----- Data excerpts -----

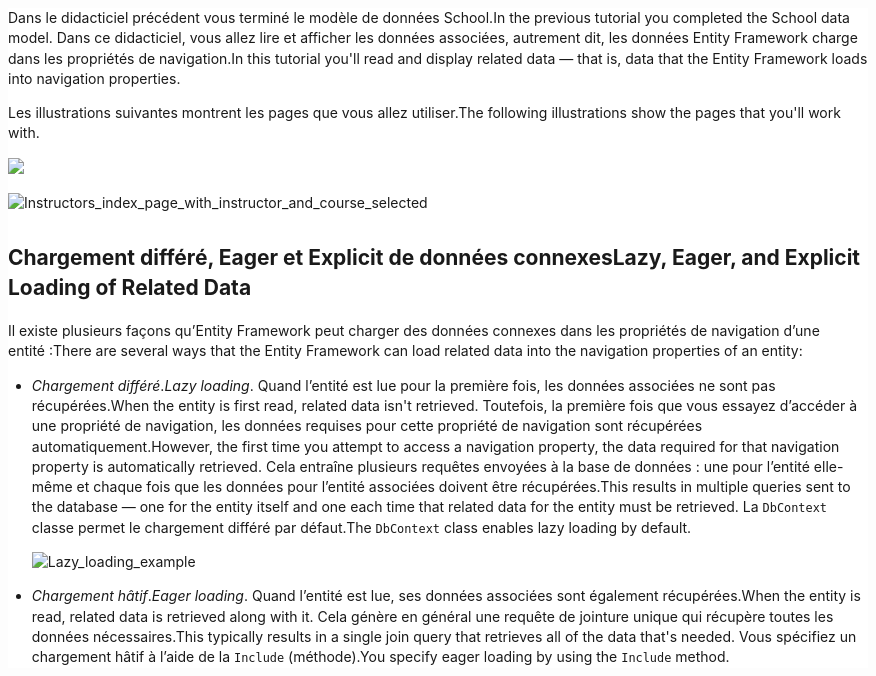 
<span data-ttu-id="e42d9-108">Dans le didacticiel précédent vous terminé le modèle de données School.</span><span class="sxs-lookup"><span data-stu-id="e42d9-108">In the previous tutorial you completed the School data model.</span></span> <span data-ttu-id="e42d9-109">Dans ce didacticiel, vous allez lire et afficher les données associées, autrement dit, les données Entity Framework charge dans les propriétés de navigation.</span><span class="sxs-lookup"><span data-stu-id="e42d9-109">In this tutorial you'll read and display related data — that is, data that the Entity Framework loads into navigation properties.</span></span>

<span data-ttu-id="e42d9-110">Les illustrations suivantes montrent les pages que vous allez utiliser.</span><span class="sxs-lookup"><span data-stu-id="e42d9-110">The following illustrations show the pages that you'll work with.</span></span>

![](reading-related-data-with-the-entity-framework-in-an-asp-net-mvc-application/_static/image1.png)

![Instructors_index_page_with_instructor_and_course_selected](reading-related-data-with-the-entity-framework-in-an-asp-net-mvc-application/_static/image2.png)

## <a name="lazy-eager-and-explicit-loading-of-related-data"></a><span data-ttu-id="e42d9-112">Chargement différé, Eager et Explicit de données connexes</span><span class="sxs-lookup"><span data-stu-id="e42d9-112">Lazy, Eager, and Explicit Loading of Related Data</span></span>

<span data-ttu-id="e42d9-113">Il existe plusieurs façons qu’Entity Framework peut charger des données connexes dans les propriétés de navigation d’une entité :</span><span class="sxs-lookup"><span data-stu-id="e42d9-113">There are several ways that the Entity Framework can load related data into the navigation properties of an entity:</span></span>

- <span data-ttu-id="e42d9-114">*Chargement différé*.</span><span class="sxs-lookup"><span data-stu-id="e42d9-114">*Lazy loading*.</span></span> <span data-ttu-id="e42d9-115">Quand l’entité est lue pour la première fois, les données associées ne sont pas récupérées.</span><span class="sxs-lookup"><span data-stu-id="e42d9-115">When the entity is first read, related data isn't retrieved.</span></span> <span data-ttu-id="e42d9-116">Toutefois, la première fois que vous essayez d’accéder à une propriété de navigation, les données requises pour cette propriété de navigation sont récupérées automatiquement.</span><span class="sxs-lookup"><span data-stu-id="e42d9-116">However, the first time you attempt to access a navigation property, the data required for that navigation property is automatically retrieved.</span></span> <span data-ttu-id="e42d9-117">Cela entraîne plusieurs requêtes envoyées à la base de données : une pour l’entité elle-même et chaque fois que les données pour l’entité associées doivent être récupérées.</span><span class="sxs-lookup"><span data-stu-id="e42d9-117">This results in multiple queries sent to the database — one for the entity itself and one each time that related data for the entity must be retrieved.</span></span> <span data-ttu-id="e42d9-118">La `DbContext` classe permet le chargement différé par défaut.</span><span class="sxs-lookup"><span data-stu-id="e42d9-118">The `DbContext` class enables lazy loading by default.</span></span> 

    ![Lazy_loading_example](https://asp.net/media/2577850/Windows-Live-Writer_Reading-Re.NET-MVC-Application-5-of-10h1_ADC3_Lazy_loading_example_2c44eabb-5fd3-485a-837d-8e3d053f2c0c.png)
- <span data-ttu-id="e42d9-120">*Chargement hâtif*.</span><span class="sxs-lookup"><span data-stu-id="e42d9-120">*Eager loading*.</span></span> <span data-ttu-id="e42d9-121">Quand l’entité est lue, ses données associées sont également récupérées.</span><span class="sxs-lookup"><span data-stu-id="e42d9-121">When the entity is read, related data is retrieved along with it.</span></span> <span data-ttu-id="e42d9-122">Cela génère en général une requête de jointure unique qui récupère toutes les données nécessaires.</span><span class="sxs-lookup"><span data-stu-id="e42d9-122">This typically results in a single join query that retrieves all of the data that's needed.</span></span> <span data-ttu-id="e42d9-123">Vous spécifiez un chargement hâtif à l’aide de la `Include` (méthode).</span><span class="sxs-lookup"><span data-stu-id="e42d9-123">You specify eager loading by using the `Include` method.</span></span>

-----
----- Data excerpts -----

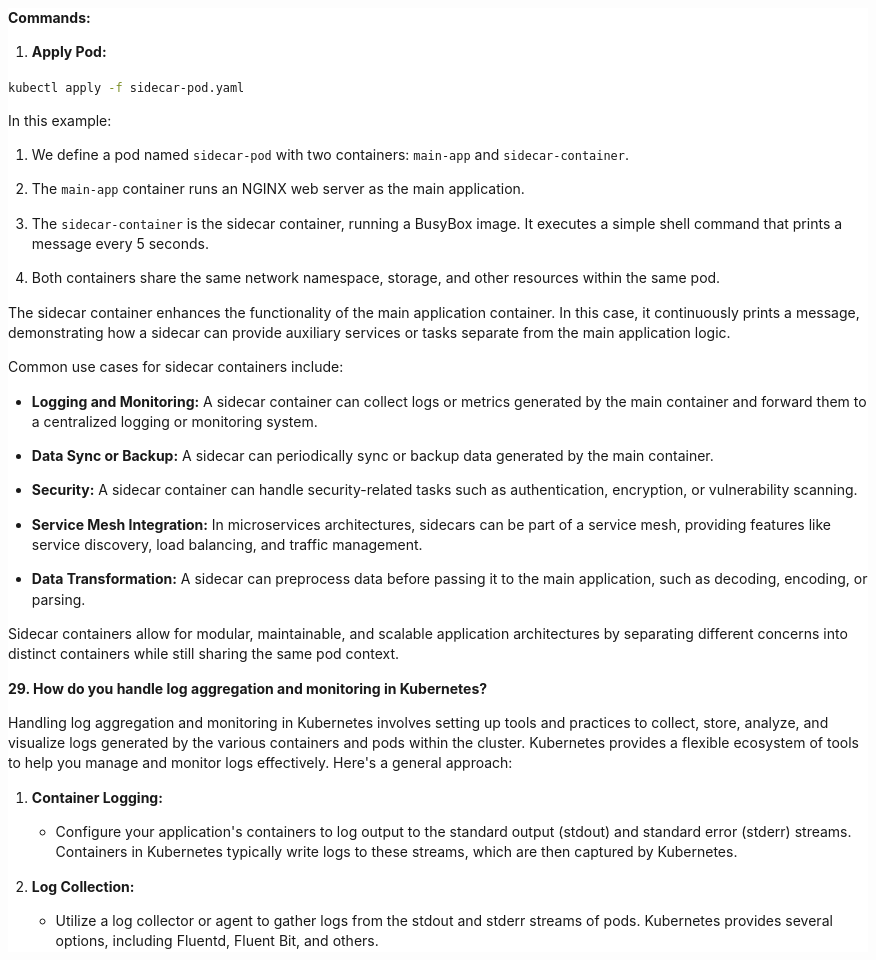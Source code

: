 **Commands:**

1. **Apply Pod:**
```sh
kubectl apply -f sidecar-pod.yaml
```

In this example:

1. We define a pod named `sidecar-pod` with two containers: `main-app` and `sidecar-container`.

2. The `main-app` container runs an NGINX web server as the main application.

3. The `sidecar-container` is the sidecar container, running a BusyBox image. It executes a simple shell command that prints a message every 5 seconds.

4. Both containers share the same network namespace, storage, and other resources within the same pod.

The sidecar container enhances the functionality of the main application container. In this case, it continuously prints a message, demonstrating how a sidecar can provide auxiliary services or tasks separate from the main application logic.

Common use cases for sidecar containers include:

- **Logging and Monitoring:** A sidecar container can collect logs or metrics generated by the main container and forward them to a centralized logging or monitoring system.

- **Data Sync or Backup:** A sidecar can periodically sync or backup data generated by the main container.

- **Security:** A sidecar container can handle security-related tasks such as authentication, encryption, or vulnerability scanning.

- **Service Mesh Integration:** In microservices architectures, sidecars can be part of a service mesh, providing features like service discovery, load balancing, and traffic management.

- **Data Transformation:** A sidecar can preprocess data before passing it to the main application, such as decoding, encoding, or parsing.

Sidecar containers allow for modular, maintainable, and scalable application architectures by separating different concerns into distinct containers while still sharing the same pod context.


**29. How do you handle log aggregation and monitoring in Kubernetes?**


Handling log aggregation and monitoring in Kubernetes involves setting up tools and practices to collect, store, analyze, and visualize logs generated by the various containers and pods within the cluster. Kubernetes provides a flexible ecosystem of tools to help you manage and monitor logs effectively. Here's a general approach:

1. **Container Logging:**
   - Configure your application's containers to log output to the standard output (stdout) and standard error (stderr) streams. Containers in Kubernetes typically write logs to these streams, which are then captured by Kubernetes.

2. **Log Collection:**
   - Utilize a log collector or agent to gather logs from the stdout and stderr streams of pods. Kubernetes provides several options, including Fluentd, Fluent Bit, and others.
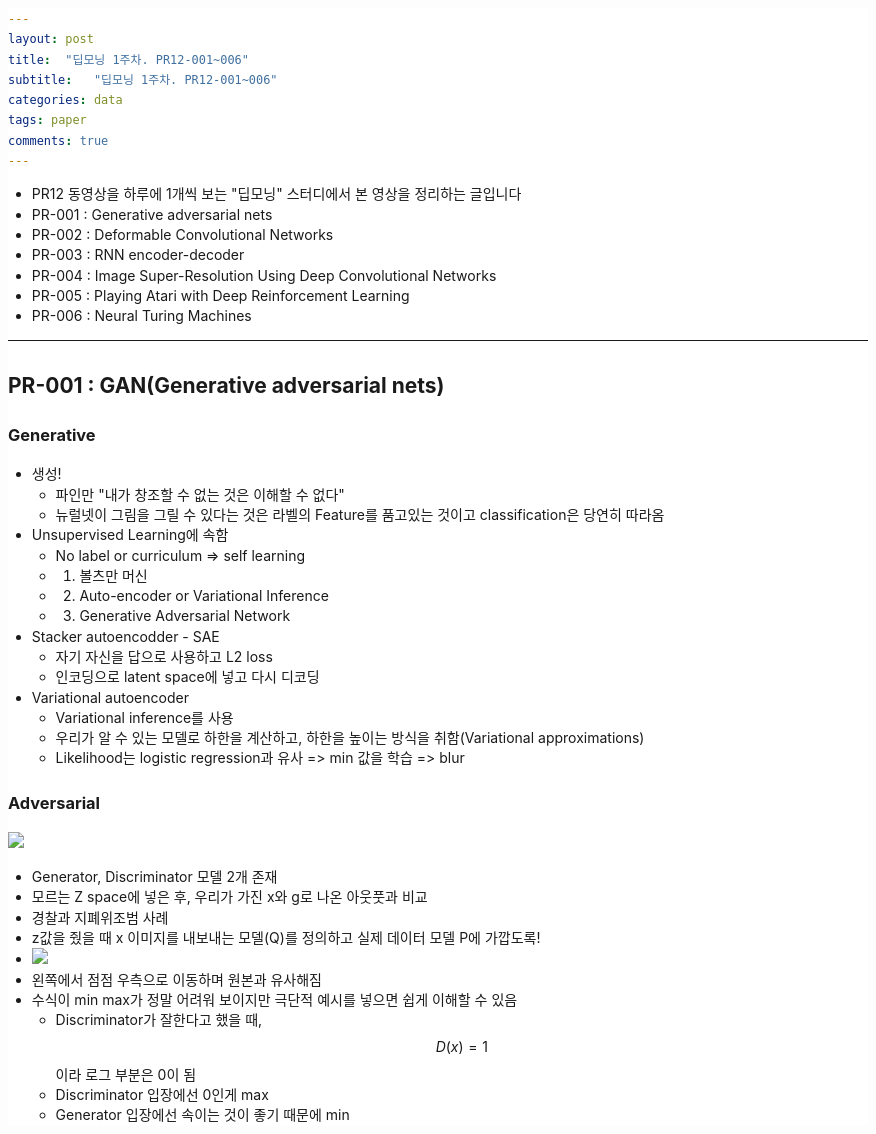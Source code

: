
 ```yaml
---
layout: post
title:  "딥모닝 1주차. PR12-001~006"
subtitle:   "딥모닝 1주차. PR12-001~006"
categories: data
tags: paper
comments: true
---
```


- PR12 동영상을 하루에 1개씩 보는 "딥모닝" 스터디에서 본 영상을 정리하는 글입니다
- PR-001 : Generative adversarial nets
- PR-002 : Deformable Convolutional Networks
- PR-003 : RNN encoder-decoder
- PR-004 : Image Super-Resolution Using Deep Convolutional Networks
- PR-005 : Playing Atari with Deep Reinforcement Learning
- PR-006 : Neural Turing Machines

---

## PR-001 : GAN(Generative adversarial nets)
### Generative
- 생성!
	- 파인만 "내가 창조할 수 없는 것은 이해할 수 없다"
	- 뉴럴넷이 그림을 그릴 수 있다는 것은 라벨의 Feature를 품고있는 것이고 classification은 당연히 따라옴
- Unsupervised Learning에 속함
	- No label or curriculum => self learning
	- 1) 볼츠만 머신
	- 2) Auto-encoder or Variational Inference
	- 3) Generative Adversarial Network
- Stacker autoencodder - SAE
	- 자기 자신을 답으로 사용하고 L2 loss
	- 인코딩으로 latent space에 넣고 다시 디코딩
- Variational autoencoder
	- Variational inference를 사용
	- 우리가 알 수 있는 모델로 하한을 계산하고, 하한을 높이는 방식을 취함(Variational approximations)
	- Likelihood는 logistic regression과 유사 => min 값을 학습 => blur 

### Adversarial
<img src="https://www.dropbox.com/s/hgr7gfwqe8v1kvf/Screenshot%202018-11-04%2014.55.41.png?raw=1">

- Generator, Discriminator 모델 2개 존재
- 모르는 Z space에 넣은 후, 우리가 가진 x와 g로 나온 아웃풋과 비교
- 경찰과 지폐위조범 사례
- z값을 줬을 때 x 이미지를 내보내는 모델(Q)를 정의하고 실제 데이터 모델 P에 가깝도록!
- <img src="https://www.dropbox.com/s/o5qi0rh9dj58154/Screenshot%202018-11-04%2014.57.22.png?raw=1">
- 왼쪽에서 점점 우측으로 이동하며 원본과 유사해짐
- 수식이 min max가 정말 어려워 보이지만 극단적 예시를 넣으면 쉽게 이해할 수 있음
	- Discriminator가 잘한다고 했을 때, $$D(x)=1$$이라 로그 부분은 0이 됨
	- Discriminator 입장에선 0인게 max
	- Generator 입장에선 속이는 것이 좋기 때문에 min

-----
----- Data excerpts -----

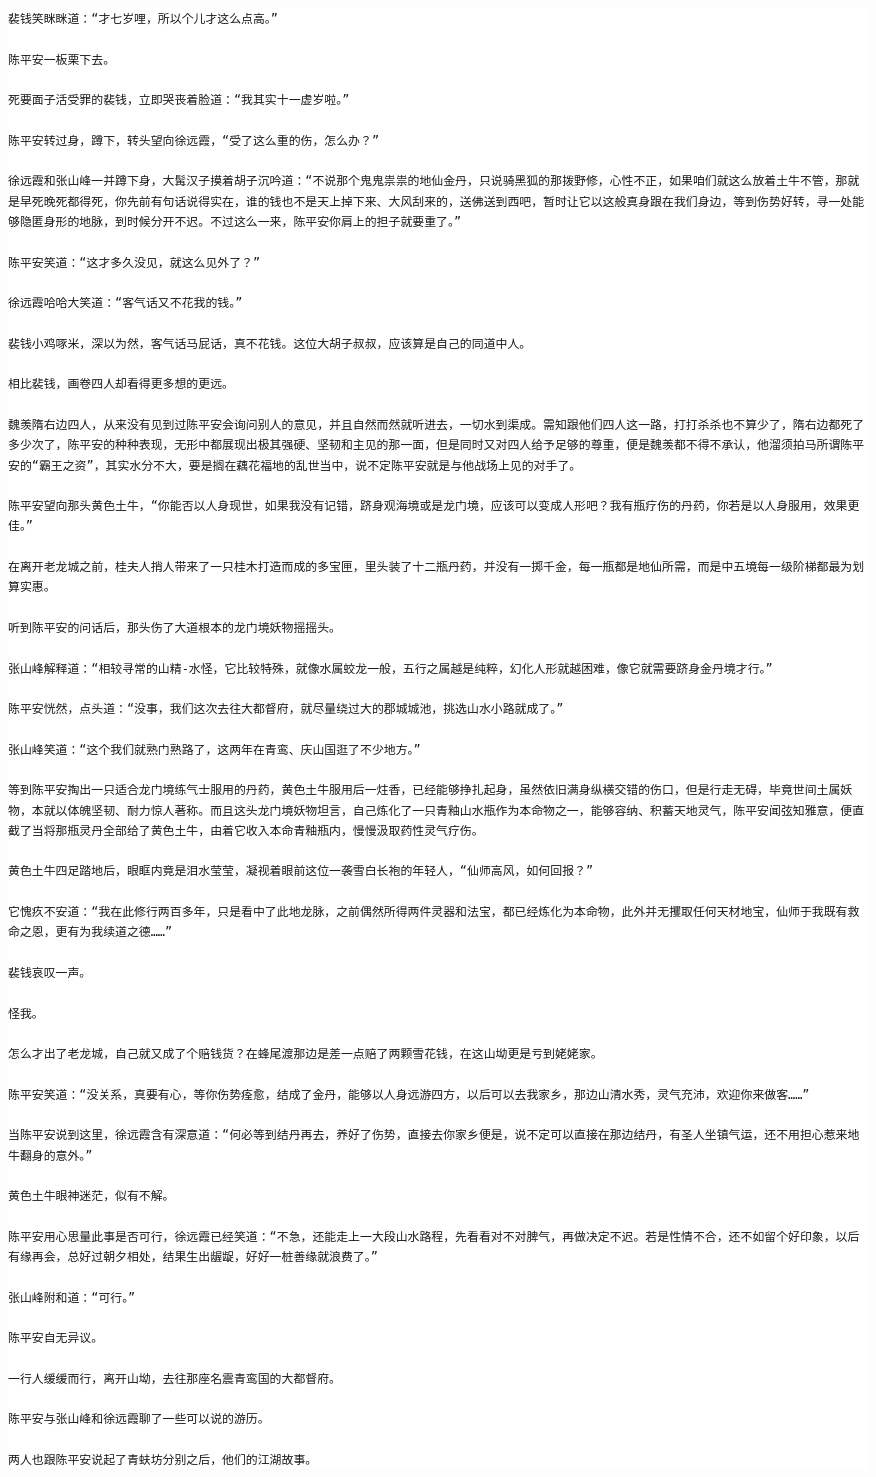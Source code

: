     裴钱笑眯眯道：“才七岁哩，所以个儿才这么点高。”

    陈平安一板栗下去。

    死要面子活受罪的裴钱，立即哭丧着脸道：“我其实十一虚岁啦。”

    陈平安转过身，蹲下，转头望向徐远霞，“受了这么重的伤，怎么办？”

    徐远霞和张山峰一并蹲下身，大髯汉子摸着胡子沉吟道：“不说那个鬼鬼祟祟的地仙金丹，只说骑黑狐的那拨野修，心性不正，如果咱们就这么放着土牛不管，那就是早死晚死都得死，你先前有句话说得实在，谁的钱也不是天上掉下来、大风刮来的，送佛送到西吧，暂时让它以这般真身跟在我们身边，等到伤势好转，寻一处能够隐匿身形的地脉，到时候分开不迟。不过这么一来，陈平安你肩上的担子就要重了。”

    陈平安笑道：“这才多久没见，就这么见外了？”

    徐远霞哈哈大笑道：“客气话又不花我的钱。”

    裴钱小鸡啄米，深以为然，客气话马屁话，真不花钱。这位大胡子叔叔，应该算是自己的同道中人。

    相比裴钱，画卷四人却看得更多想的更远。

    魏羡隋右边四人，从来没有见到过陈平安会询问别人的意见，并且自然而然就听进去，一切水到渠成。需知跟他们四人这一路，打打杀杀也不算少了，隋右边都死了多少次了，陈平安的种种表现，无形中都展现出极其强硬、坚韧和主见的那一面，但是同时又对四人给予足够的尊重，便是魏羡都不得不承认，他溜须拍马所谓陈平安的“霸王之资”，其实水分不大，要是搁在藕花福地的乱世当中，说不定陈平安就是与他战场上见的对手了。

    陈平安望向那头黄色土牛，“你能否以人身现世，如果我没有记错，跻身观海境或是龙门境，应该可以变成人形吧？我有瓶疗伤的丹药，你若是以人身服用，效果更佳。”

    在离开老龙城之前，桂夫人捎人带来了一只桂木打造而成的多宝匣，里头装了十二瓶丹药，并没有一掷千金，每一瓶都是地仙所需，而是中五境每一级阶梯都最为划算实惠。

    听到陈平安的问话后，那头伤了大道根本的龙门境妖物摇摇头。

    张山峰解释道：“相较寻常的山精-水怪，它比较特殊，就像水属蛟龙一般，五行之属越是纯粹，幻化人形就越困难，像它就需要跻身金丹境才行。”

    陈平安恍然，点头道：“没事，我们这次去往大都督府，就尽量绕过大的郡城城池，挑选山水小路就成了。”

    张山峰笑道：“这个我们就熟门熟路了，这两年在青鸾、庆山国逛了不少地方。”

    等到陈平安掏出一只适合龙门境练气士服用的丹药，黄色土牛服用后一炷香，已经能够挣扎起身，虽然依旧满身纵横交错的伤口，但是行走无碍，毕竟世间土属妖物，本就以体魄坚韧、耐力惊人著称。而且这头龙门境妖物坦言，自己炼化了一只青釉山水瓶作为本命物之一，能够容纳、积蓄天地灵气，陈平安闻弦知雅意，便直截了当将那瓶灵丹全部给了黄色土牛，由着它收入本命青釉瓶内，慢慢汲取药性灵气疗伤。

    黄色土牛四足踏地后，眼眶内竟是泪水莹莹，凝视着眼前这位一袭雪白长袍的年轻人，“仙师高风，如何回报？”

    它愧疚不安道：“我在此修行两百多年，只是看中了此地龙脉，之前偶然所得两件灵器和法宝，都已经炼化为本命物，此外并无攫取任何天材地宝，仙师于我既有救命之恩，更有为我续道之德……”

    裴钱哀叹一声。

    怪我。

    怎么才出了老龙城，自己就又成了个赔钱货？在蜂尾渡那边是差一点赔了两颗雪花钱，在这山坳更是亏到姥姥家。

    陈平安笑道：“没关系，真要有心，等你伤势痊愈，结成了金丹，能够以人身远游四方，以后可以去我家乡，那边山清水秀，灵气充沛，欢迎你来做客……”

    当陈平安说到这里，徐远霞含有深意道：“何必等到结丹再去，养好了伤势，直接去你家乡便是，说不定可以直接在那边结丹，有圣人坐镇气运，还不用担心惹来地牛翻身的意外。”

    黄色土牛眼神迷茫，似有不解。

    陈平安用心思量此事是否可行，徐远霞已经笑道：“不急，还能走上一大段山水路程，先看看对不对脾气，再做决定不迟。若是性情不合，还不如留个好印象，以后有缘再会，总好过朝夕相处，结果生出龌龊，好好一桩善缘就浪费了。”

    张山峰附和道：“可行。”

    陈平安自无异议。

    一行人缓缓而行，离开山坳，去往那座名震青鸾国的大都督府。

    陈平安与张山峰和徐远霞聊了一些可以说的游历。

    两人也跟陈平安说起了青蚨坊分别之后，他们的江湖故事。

-----

• _What is required_: Reproduce exactly the lines above from the line with "Sidecar containers allow" to the line with "2. **Log Collection:**", including both, and add nothing.

• _Response to this task_:
Sidecar containers allow for modular, maintainable, and scalable application architectures by separating different concerns into distinct containers while still sharing the same pod context.


**29. How do you handle log aggregation and monitoring in Kubernetes?**


Handling log aggregation and monitoring in Kubernetes involves setting up tools and practices to collect, store, analyze, and visualize logs generated by the various containers and pods within the cluster. Kubernetes provides a flexible ecosystem of tools to help you manage and monitor logs effectively. Here's a general approach:

1. **Container Logging:**
   - Configure your application's containers to log output to the standard output (stdout) and standard error (stderr) streams. Containers in Kubernetes typically write logs to these streams, which are then captured by Kubernetes.

2. **Log Collection:**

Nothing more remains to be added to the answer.